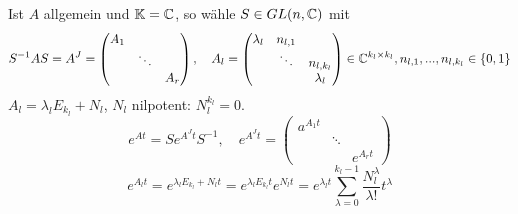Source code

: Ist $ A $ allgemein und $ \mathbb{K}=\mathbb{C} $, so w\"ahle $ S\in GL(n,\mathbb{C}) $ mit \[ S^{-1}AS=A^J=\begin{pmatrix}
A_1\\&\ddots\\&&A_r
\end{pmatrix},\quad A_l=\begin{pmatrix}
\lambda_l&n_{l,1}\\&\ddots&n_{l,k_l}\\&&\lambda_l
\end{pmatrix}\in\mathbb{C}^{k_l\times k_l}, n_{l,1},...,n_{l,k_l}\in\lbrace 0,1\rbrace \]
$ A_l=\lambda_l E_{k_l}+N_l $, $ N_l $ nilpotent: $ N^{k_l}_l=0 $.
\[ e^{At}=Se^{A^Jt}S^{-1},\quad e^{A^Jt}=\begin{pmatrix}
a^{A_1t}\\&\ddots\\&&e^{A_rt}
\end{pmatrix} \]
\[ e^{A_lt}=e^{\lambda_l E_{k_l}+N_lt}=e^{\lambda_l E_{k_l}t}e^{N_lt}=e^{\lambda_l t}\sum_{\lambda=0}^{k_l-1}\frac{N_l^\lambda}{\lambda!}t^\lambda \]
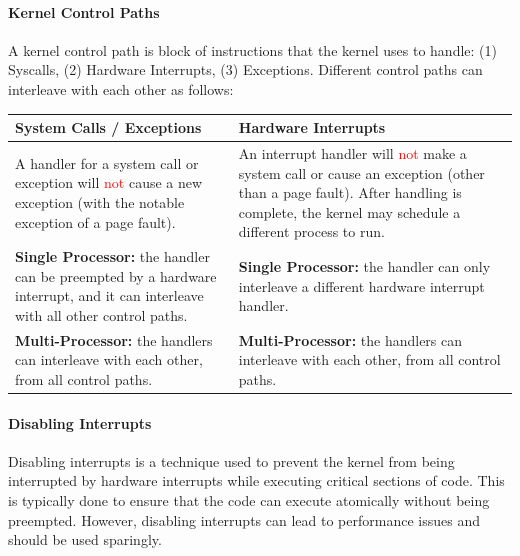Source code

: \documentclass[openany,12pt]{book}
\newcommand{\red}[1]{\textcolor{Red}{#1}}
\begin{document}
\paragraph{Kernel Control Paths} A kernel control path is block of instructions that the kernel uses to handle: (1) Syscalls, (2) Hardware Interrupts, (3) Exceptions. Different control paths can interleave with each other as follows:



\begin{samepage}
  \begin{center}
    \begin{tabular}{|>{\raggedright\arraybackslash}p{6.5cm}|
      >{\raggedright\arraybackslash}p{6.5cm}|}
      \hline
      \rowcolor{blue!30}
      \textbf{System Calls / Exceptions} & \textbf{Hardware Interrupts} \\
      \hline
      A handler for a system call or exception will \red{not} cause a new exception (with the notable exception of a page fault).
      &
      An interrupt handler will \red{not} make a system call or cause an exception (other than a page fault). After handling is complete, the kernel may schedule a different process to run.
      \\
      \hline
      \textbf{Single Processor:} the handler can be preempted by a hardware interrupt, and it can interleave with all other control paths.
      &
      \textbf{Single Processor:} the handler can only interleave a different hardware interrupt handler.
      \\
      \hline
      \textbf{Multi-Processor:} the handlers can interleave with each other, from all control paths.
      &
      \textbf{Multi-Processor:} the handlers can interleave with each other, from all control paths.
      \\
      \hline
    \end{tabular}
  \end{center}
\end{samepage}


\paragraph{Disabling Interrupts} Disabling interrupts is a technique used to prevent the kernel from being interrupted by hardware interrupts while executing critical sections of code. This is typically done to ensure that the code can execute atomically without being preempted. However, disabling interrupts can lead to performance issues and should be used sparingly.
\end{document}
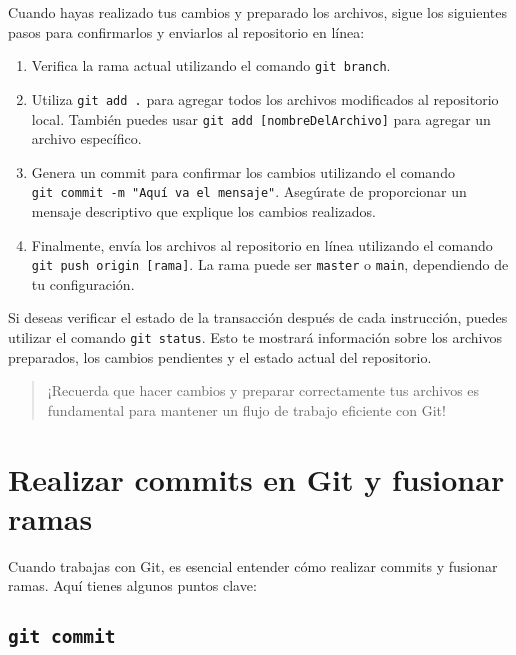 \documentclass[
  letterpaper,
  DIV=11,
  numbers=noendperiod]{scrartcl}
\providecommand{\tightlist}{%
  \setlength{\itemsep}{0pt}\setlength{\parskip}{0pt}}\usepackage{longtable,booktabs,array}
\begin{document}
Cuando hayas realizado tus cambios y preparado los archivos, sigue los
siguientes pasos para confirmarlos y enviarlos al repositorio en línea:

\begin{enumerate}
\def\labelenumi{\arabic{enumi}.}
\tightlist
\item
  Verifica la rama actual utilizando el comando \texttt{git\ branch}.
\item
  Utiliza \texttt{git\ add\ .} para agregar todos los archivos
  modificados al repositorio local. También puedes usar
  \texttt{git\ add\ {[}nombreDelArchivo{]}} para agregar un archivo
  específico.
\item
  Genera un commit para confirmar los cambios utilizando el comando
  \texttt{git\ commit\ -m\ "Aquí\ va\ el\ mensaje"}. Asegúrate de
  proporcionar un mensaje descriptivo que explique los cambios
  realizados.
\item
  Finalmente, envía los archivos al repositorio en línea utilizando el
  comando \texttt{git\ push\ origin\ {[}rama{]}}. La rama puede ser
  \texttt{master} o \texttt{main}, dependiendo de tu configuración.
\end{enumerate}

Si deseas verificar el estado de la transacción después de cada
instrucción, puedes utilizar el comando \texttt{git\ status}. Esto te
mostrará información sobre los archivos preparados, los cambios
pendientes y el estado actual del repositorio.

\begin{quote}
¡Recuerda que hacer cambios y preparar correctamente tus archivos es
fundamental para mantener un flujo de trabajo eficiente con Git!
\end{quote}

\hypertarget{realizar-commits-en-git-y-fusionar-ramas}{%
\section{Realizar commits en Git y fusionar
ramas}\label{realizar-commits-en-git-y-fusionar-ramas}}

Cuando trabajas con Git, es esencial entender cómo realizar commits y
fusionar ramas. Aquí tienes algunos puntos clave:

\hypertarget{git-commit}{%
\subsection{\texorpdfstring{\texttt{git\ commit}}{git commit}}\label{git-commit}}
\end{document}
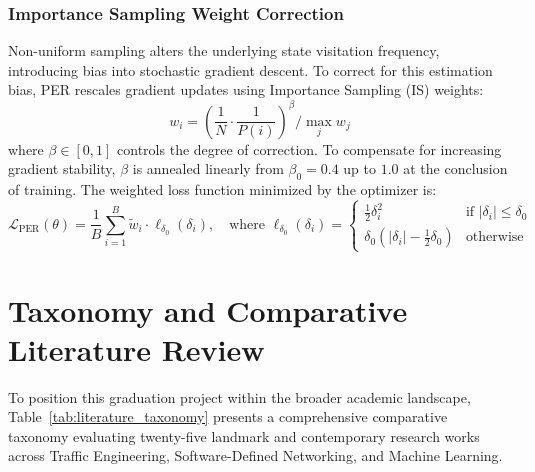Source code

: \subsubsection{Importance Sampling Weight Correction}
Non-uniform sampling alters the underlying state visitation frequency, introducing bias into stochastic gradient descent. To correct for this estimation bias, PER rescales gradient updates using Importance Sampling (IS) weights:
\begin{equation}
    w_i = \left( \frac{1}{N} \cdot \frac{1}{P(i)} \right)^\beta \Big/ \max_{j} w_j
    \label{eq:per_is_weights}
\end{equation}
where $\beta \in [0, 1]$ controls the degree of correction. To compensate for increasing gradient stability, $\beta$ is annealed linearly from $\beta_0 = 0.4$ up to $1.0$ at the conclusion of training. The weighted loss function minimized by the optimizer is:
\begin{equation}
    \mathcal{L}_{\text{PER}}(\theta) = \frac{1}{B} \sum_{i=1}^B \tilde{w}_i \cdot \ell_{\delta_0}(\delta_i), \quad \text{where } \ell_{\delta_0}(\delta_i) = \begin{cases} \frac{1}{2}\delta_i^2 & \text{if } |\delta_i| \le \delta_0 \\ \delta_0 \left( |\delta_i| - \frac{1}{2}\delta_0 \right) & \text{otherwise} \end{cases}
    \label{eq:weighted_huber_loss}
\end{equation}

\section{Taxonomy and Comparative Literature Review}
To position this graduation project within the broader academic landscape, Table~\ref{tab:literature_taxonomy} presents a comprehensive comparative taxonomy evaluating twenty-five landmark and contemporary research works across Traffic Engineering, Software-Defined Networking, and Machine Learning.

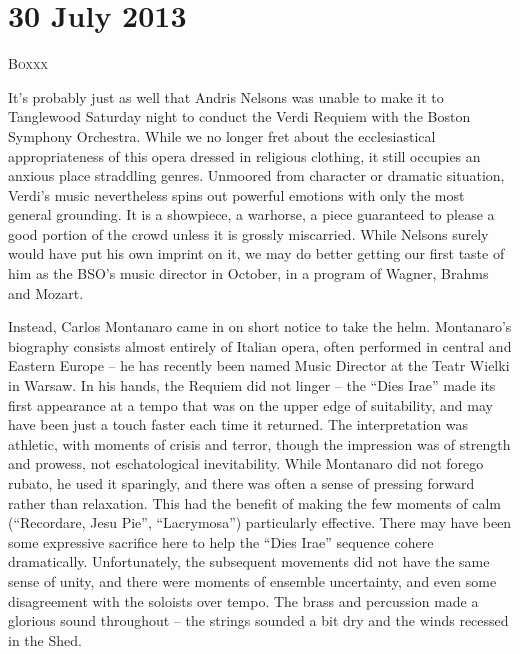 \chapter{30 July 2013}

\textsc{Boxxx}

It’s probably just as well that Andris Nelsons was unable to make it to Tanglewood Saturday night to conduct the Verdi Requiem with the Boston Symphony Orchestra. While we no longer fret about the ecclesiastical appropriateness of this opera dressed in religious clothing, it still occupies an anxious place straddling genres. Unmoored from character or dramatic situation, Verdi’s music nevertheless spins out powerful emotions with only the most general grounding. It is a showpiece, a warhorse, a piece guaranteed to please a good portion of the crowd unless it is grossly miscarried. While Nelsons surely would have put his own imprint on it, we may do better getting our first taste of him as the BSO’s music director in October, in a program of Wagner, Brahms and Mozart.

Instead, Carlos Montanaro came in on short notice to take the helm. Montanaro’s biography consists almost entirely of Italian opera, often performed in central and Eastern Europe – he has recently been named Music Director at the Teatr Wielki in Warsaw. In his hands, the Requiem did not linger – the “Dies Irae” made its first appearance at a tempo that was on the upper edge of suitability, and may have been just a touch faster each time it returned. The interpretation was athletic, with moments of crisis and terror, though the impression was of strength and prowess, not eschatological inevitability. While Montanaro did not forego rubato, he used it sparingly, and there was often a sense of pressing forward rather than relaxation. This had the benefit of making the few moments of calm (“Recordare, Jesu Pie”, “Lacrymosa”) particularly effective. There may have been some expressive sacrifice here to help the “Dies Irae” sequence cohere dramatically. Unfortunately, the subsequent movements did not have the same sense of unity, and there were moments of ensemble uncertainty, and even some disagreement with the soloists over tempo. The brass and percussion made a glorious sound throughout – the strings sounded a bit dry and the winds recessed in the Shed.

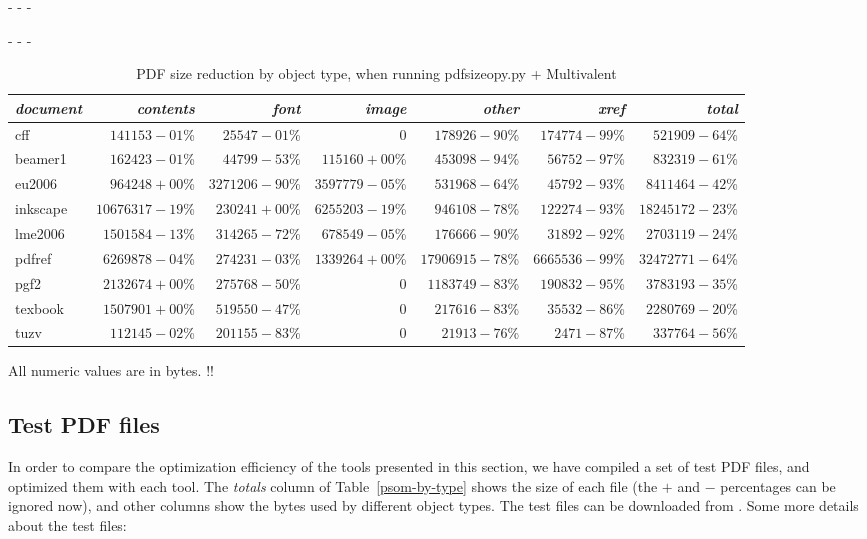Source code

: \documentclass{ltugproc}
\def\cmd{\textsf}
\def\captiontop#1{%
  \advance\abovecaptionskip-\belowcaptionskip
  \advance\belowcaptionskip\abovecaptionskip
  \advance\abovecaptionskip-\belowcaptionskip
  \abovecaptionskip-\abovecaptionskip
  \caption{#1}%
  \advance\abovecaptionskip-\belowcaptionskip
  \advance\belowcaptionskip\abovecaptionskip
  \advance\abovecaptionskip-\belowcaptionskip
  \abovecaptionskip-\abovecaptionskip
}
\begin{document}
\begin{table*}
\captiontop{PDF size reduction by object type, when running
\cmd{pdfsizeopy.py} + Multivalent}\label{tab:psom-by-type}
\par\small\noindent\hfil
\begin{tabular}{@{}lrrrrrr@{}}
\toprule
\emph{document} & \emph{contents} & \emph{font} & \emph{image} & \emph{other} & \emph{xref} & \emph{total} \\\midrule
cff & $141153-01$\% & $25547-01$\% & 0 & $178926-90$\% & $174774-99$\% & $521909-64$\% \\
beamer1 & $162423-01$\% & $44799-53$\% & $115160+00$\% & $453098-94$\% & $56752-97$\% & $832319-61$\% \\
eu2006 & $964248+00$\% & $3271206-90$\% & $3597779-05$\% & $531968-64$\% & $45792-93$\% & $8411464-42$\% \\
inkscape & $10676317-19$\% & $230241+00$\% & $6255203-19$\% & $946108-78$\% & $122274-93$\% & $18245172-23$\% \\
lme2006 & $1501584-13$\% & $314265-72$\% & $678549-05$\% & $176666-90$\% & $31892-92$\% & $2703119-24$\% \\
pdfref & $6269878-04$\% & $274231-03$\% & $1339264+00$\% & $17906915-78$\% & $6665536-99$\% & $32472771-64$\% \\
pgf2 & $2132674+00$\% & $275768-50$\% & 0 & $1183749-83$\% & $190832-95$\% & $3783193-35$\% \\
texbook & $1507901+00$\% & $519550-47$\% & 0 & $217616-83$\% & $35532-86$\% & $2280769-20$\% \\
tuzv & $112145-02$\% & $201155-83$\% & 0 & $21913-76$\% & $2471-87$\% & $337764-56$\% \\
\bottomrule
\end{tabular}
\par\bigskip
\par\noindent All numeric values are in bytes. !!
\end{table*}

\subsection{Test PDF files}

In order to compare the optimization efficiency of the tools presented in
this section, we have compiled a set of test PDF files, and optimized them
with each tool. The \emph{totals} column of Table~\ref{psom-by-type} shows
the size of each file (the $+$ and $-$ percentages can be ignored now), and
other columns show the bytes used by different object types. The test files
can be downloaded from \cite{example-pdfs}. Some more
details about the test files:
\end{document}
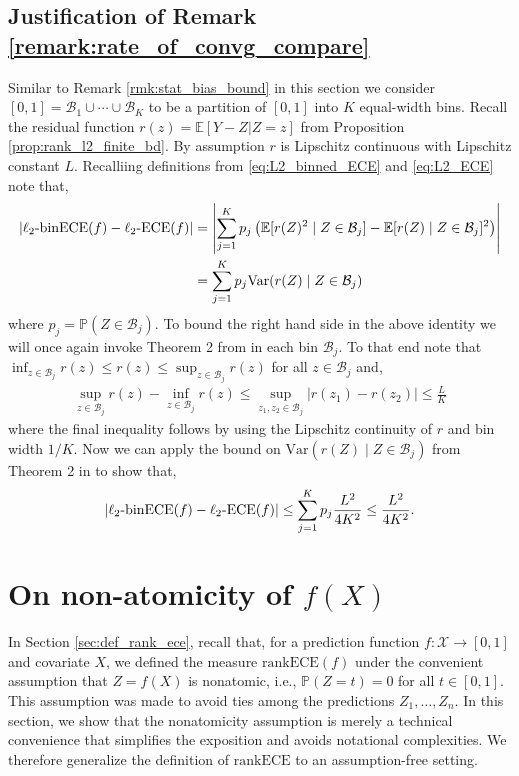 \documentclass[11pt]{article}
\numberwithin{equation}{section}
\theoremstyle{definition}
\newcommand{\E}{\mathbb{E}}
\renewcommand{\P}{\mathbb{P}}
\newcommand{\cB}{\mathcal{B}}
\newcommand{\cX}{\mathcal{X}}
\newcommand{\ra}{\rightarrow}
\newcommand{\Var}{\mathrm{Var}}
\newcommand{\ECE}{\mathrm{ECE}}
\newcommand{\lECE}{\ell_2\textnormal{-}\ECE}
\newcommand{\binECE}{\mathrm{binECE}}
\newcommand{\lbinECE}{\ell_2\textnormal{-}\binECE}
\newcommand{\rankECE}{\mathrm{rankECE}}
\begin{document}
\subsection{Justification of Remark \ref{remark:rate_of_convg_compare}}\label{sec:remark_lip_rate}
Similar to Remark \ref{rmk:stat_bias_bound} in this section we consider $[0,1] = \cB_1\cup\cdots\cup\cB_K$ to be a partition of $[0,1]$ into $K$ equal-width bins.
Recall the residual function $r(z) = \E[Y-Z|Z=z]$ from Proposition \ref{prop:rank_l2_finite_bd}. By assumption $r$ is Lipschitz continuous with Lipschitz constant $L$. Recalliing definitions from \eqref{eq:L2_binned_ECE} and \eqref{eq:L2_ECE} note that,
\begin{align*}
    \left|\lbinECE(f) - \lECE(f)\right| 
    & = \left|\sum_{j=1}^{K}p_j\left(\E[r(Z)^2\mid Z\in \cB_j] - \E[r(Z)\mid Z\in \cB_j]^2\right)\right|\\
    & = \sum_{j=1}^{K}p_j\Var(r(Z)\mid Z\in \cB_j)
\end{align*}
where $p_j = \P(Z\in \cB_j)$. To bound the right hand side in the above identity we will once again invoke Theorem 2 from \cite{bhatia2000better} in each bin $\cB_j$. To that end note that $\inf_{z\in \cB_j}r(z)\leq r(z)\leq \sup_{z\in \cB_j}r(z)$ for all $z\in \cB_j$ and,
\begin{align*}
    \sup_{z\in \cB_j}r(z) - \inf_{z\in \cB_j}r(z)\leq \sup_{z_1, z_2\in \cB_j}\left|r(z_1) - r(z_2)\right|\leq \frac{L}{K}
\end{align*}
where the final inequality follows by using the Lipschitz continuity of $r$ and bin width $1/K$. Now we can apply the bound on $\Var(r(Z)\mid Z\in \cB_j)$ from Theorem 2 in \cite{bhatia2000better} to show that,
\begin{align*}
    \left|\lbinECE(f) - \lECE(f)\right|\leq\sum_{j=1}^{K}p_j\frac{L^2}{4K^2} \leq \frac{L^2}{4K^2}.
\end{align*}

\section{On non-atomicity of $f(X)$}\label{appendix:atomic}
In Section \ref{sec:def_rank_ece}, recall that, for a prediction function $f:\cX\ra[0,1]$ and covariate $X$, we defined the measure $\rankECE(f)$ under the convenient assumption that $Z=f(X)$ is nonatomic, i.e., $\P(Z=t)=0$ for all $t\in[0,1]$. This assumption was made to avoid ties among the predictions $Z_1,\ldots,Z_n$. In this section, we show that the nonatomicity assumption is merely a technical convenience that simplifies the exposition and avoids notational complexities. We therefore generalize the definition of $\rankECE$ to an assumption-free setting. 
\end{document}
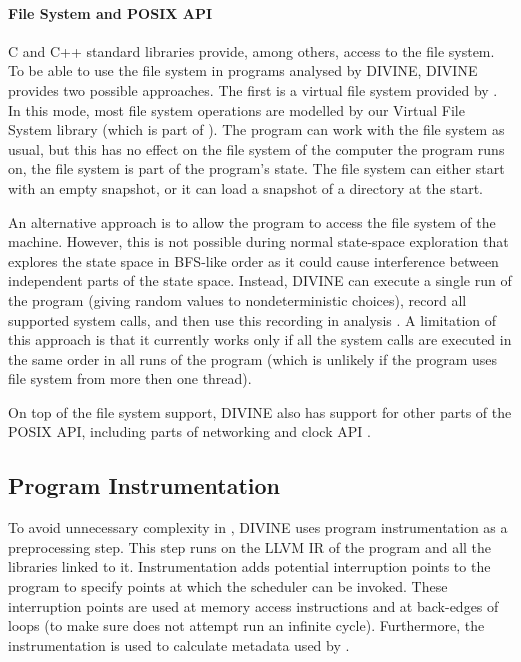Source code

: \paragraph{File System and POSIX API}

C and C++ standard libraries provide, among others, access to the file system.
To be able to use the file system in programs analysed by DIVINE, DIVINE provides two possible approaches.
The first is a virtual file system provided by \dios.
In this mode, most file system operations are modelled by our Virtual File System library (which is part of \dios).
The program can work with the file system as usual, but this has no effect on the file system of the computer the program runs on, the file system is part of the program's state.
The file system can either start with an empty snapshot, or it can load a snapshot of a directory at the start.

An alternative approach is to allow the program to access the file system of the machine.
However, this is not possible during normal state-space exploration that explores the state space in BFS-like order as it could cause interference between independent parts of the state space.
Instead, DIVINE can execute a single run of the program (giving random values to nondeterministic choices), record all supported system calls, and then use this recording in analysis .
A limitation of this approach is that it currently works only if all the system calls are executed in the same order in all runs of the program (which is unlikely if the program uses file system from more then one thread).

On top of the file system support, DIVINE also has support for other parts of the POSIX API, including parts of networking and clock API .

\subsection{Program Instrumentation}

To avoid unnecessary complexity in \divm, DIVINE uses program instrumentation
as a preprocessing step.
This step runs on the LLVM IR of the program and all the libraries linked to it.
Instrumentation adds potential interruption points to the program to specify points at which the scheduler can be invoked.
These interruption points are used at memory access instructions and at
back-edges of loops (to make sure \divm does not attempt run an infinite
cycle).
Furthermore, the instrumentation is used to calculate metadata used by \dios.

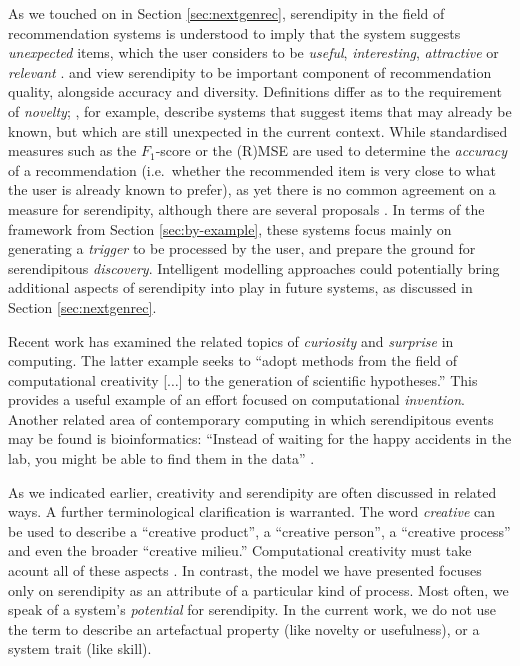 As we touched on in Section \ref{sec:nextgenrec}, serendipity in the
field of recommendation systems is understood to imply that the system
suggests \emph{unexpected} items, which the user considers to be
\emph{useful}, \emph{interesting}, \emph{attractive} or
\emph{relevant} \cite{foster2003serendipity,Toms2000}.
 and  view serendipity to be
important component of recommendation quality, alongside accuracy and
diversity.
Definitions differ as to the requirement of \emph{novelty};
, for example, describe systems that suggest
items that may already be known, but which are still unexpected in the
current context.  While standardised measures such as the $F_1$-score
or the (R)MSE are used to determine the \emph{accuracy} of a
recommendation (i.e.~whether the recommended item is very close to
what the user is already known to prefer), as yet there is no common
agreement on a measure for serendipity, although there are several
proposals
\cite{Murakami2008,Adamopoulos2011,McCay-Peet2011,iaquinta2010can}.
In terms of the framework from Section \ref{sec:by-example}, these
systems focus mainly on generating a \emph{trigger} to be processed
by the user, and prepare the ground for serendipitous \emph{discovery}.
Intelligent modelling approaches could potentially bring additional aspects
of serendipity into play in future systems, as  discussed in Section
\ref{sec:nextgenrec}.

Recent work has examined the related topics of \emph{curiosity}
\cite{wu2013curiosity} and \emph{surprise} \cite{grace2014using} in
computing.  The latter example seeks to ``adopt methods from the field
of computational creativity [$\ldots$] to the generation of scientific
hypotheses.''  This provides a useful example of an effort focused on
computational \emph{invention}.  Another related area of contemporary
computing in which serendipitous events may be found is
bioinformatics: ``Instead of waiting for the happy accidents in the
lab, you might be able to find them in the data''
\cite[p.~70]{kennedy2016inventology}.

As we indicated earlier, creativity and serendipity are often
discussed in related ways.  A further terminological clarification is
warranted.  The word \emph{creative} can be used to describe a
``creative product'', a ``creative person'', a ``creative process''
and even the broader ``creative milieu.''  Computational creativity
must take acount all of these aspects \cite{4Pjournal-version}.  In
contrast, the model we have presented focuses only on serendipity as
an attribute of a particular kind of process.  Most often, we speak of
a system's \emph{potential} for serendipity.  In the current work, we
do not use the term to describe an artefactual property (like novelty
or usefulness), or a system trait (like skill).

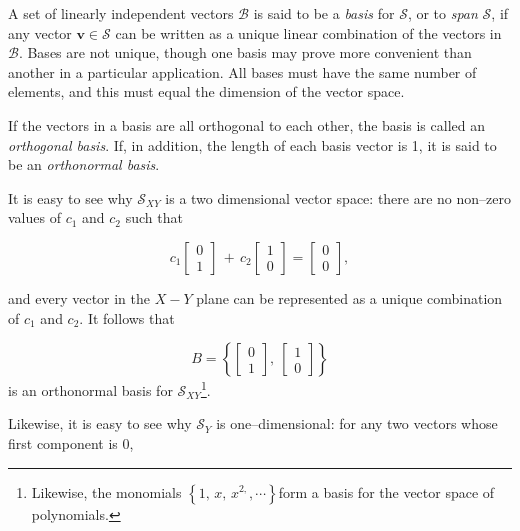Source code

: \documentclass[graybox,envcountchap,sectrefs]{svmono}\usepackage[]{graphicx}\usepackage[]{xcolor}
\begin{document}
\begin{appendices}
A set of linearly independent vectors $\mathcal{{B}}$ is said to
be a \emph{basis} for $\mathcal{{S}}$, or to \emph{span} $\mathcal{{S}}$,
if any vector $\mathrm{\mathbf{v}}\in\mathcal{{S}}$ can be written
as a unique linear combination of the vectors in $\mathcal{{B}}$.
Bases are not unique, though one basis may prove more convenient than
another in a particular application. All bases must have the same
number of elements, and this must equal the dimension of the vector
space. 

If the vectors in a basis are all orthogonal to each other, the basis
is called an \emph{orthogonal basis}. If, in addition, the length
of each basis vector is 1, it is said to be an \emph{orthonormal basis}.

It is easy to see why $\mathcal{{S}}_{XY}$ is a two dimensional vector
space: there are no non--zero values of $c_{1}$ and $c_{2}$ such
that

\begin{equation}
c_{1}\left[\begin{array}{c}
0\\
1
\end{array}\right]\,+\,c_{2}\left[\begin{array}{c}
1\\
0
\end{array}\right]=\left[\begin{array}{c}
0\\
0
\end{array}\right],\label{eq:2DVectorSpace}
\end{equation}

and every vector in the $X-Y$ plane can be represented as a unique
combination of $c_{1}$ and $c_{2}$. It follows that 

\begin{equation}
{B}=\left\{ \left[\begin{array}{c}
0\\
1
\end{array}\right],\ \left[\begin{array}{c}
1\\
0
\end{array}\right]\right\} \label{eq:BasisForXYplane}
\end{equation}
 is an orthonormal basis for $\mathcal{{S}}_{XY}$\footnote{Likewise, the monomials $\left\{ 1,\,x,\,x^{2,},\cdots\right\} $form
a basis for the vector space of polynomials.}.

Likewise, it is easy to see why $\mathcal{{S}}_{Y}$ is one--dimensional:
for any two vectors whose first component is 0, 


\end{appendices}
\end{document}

.....

What you need to do ▸
Filter the entries down to the lines that include the string "orthogonal".

Response below ▸
If the vectors in a basis are all orthogonal to each other, the basis
is called an \emph{orthogonal basis}. If, in addition, the length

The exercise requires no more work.